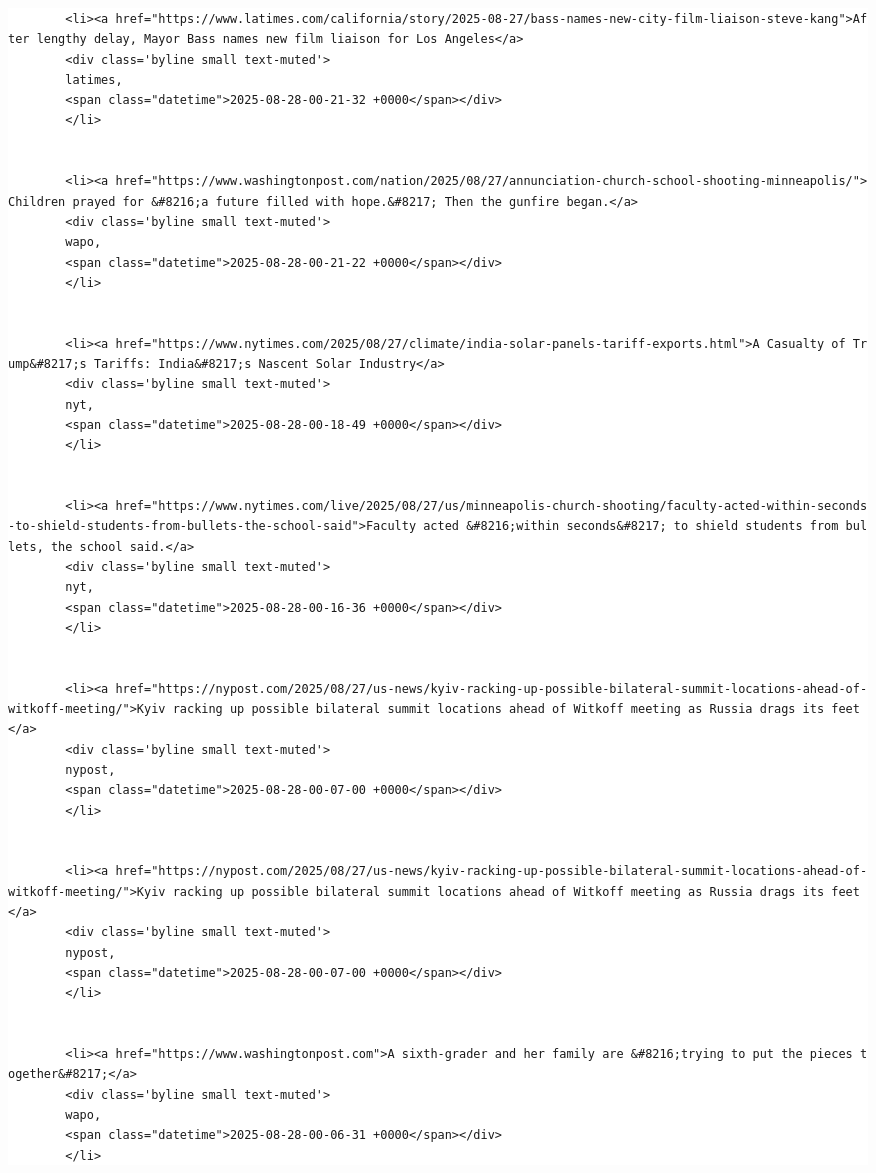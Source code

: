 
            <li><a href="https://www.latimes.com/california/story/2025-08-27/bass-names-new-city-film-liaison-steve-kang">After lengthy delay, Mayor Bass names new film liaison for Los Angeles</a>
            <div class='byline small text-muted'>
            latimes, 
            <span class="datetime">2025-08-28-00-21-32 +0000</span></div>
            </li>
        

            <li><a href="https://www.washingtonpost.com/nation/2025/08/27/annunciation-church-school-shooting-minneapolis/">Children prayed for &#8216;a future filled with hope.&#8217; Then the gunfire began.</a>
            <div class='byline small text-muted'>
            wapo, 
            <span class="datetime">2025-08-28-00-21-22 +0000</span></div>
            </li>
        

            <li><a href="https://www.nytimes.com/2025/08/27/climate/india-solar-panels-tariff-exports.html">A Casualty of Trump&#8217;s Tariffs: India&#8217;s Nascent Solar Industry</a>
            <div class='byline small text-muted'>
            nyt, 
            <span class="datetime">2025-08-28-00-18-49 +0000</span></div>
            </li>
        

            <li><a href="https://www.nytimes.com/live/2025/08/27/us/minneapolis-church-shooting/faculty-acted-within-seconds-to-shield-students-from-bullets-the-school-said">Faculty acted &#8216;within seconds&#8217; to shield students from bullets, the school said.</a>
            <div class='byline small text-muted'>
            nyt, 
            <span class="datetime">2025-08-28-00-16-36 +0000</span></div>
            </li>
        

            <li><a href="https://nypost.com/2025/08/27/us-news/kyiv-racking-up-possible-bilateral-summit-locations-ahead-of-witkoff-meeting/">Kyiv racking up possible bilateral summit locations ahead of Witkoff meeting as Russia drags its feet</a>
            <div class='byline small text-muted'>
            nypost, 
            <span class="datetime">2025-08-28-00-07-00 +0000</span></div>
            </li>
        

            <li><a href="https://nypost.com/2025/08/27/us-news/kyiv-racking-up-possible-bilateral-summit-locations-ahead-of-witkoff-meeting/">Kyiv racking up possible bilateral summit locations ahead of Witkoff meeting as Russia drags its feet</a>
            <div class='byline small text-muted'>
            nypost, 
            <span class="datetime">2025-08-28-00-07-00 +0000</span></div>
            </li>
        

            <li><a href="https://www.washingtonpost.com">A sixth-grader and her family are &#8216;trying to put the pieces together&#8217;</a>
            <div class='byline small text-muted'>
            wapo, 
            <span class="datetime">2025-08-28-00-06-31 +0000</span></div>
            </li>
● ● ● ● ●
Go through the records above and return each line in which the word "latimes" occurs.

● **Answer section**
            <li><a href="https://www.latimes.com/california/story/2025-08-27/bass-names-new-city-film-liaison-steve-kang">After lengthy delay, Mayor Bass names new film liaison for Los Angeles</a>
            latimes, 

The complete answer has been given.